Central Development
At the NATO Summit Defence Industry Forum in Ankara, NATO allies announced new multinational procurement coalitions focused on critical capabilities including air defence and strike systems, according to NATO. NATO also said the United States and major American defence companies would work with leading European firms on co-production initiatives intended to deepen transatlantic industrial cooperation, according to NATO.
Why It Matters
The announcements move NATO’s spending debate toward execution: joint buying, industrial capacity and private finance. NATO said a new initiative aims to encourage financial institutions to expand lending and equity investment in defence, security and resilience sectors, and added that major financial institutions have already mobilized $217 billion in capital for those areas, according to NATO. Secretary General Mark Rutte also framed the Ankara summit around converting commitments into stronger armed forces and higher defence production, with European allies and Canada on track to invest about 4% of GDP and a goal of reaching 5% by 2035, according to NATO.
Perspective
The official NATO framing emphasizes capability delivery and burden-sharing, while AP reported the announcements as part of a wider effort to reassure allies and address readiness concerns ahead of the Turkey summit.

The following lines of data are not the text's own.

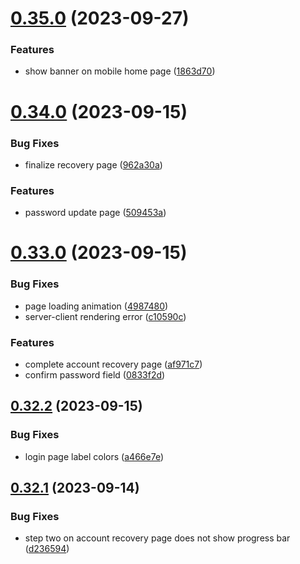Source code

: # [0.35.0](https://github.com/onesoft-sudo/sudobot-dashboard/compare/v0.34.0...v0.35.0) (2023-09-27)


### Features

* show banner on mobile home page ([1863d70](https://github.com/onesoft-sudo/sudobot-dashboard/commit/1863d7093b8a04d0dfb49d9d5b7a303bbfa2a4d1))



# [0.34.0](https://github.com/onesoft-sudo/sudobot-dashboard/compare/v0.33.0...v0.34.0) (2023-09-15)


### Bug Fixes

* finalize recovery page ([962a30a](https://github.com/onesoft-sudo/sudobot-dashboard/commit/962a30a7f18dc5906a65abbfcb7c682fd933c45d))


### Features

* password update page ([509453a](https://github.com/onesoft-sudo/sudobot-dashboard/commit/509453ac7742c6e58ea896abb78f5de3a0e6d00c))



# [0.33.0](https://github.com/onesoft-sudo/sudobot-dashboard/compare/v0.32.2...v0.33.0) (2023-09-15)


### Bug Fixes

* page loading animation ([4987480](https://github.com/onesoft-sudo/sudobot-dashboard/commit/49874806a87e199cd11bfaeea789b7ed915da943))
* server-client rendering error ([c10590c](https://github.com/onesoft-sudo/sudobot-dashboard/commit/c10590c4ad70a3e29182065ef48144af3571bbf5))


### Features

* complete account recovery page ([af971c7](https://github.com/onesoft-sudo/sudobot-dashboard/commit/af971c711bd0cfbe7f2a144f07dfb21444ef860e))
* confirm password field ([0833f2d](https://github.com/onesoft-sudo/sudobot-dashboard/commit/0833f2d21ca461bc42fb8f85c6ee8ac36f6926b1))



## [0.32.2](https://github.com/onesoft-sudo/sudobot-dashboard/compare/v0.32.1...v0.32.2) (2023-09-15)


### Bug Fixes

* login page label colors ([a466e7e](https://github.com/onesoft-sudo/sudobot-dashboard/commit/a466e7e8da92781682e1df1c3a2d9a4e49d80f76))



## [0.32.1](https://github.com/onesoft-sudo/sudobot-dashboard/compare/v0.32.0...v0.32.1) (2023-09-14)


### Bug Fixes

* step two on account recovery page does not show progress bar ([d236594](https://github.com/onesoft-sudo/sudobot-dashboard/commit/d23659493df35f9f54d470fc10e7afbd140f83ca))



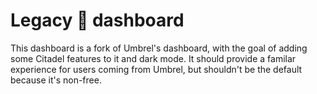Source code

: # Legacy 🏰 dashboard

This dashboard is a fork of Umbrel's dashboard,
with the goal of adding some Citadel features to it and dark mode.
It should provide a familar experience for users coming from Umbrel,
but shouldn't be the default because it's non-free.

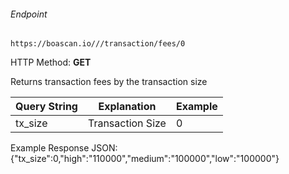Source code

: ###### Endpoint

    https://boascan.io///transaction/fees/0

HTTP Method: **GET**

Returns transaction fees by the transaction size

| Query String | Explanation    | Example                            |
| ------------ | -------------- | ---------------------------------- |
| tx_size      | Transaction Size | 0 |



Example Response JSON:<br/>
{"tx_size":0,"high":"110000","medium":"100000","low":"100000"}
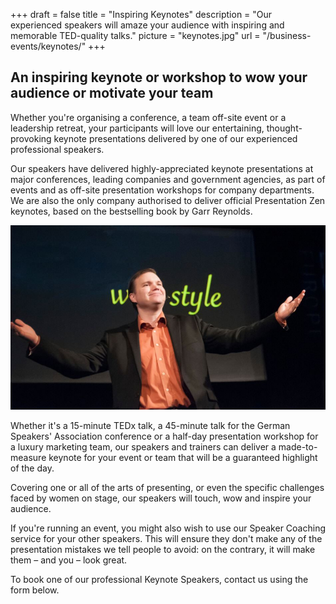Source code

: +++
draft 		= false
title 		= "Inspiring Keynotes"
description = "Our experienced speakers will amaze your audience with inspiring and memorable TED-quality talks."
picture		= "keynotes.jpg"
url 			= "/business-events/keynotes/"
+++

## An inspiring keynote or workshop to wow your audience or motivate your team

Whether you're organising a conference, a team off-site event or a leadership retreat, your participants will love our entertaining, thought-provoking keynote presentations delivered by one of our experienced professional speakers. 

Our speakers have delivered highly-appreciated keynote presentations at major conferences, leading companies and government agencies, as part of events and as off-site presentation workshops for company departments. We are also the only company authorised to deliver official Presentation Zen keynotes, based on the bestselling book by Garr Reynolds.

![keynotes][pic1]

Whether it's a 15-minute TEDx talk, a 45-minute talk for the German Speakers' Association conference or a half-day presentation workshop for a luxury marketing team, our speakers and trainers can deliver a made-to-measure keynote for your event or team that will be a guaranteed highlight of the day.

Covering one or all of the arts of presenting, or even the specific challenges faced by women on stage, our speakers will touch, wow and inspire your audience.

If you're running an event, you might also wish to use our Speaker Coaching service for your other speakers. This will ensure they don't make any of the presentation mistakes we tell people to avoid: on the contrary, it will make them – and you – look great.

To book one of our professional Keynote Speakers, contact us using the form below.

[pic1]: keynotes.jpg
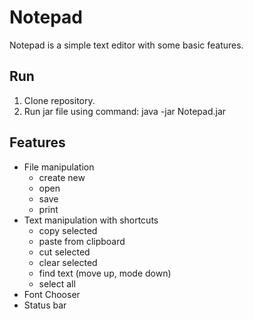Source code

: # Notepad

Notepad is a simple text editor with some basic features.

## Run

1. Clone repository.
2. Run jar file using command: java -jar Notepad.jar

## Features
* File manipulation 
    * create new
    * open
    * save
    * print
* Text manipulation with shortcuts
    * copy selected
    * paste from clipboard
    * cut selected
    * clear selected
    * find text (move up, mode down)
    * select all 
* Font Chooser
* Status bar
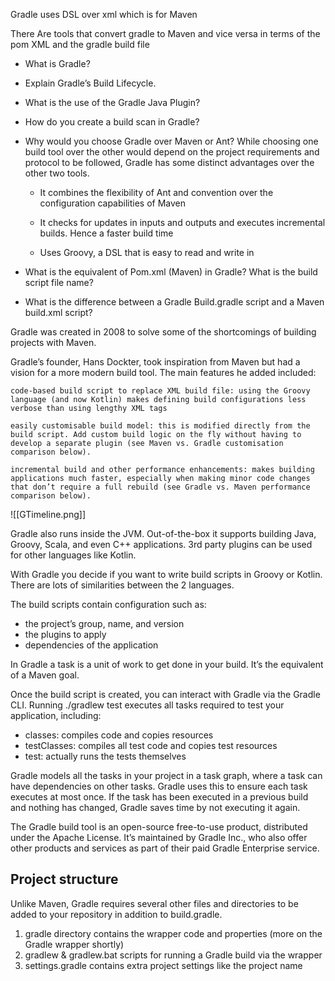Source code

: Gradle uses DSL over xml which is for Maven  
  
  
There Are tools that convert gradle to Maven and vice versa in terms of the pom XML and the gradle build file


-   What is Gradle? 
    
-   Explain Gradle’s Build Lifecycle. 
    
-   What is the use of the Gradle Java Plugin? 
    
-   How do you create a build scan in Gradle? 
    
-   Why would you choose Gradle over Maven or Ant? While choosing one build tool over the other would depend on the project requirements and protocol to be followed, Gradle has some distinct advantages over the other two tools. 
    
    -   It combines the flexibility of Ant and convention over the configuration capabilities of Maven 
        
    -   It checks for updates in inputs and outputs and executes incremental builds. Hence a faster build time 
        
    -   Uses Groovy, a DSL that is easy to read and write in 
        
-   What is the equivalent of Pom.xml (Maven) in Gradle? What is the build script file name? 
    
-   What is the difference between a Gradle Build.gradle script and a Maven build.xml script?



Gradle was created in 2008 to solve some of the shortcomings of building projects with Maven.

Gradle’s founder, Hans Dockter, took inspiration from Maven but had a vision for a more modern build tool. The main features he added included:

	code-based build script to replace XML build file: using the Groovy language (and now Kotlin) makes defining build configurations less verbose than using lengthy XML tags

	easily customisable build model: this is modified directly from the build script. Add custom build logic on the fly without having to develop a separate plugin (see Maven vs. Gradle customisation comparison below).

	incremental build and other performance enhancements: makes building applications much faster, especially when making minor code changes that don’t require a full rebuild (see Gradle vs. Maven performance comparison below).

![[GTimeline.png]]

Gradle also runs inside the JVM. Out-of-the-box it supports building Java, Groovy, Scala, and even C++ applications. 3rd party plugins can be used for other languages like Kotlin.

With Gradle you decide if you want to write build scripts in Groovy or Kotlin. There are lots of similarities between the 2 languages.

The build scripts contain configuration such as:

-   the project’s group, name, and version
-   the plugins to apply
-   dependencies of the application

In Gradle a task is a unit of work to get done in your build. It’s the equivalent of a Maven goal.

Once the build script is created, you can interact with Gradle via the Gradle CLI. Running ./gradlew test executes all tasks required to test your application, including:

-   classes: compiles code and copies resources
-   testClasses: compiles all test code and copies test resources
-   test: actually runs the tests themselves

Gradle models all the tasks in your project in a task graph, where a task can have dependencies on other tasks. Gradle uses this to ensure each task executes at most once. If the task has been executed in a previous build and nothing has changed, Gradle saves time by not executing it again.

The Gradle build tool is an open-source free-to-use product, distributed under the Apache License. It’s maintained by Gradle Inc., who also offer other products and services as part of their paid Gradle Enterprise service.

## Project structure

Unlike Maven, Gradle requires several other files and directories to be added to your repository in addition to build.gradle.

1.  gradle directory contains the wrapper code and properties (more on the Gradle wrapper shortly)
2.  gradlew & gradlew.bat scripts for running a Gradle build via the wrapper
3.  settings.gradle contains extra project settings like the project name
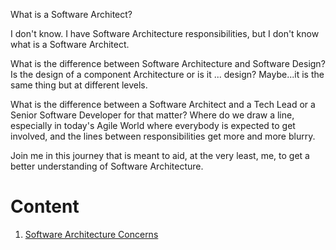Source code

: What is a Software Architect?

I don't know. I have Software Architecture responsibilities, but I don't know what is a Software Architect.

What is the difference between Software Architecture and Software Design? Is the design of a component Architecture or is it ... design? Maybe...it is the same thing but at different levels.


What is the difference between a Software Architect and a Tech Lead or a Senior Software Developer for that matter? Where do we draw a line, especially in today's Agile World where everybody is expected to get involved, and the lines between responsibilities get more and more blurry.

Join me in this journey that is meant to aid, at the very least, me, to get a better understanding of Software Architecture.

# Content
1. [Software Architecture Concerns](software-architecture-concerns.md)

NATO separately said support for Ukraine would remain on the summit agenda, keeping procurement policy linked to the alliance’s immediate security priorities, according to NATO.
What to Watch
Whether announced procurement coalitions produce signed contracts, delivery timelines and named national participants.
- Follow-through on space, strike and air-defence projects, including missile-tracking and communications plans highlighted by NATO.
- Whether private-capital pledges translate into measurable lending or equity commitments for defence production.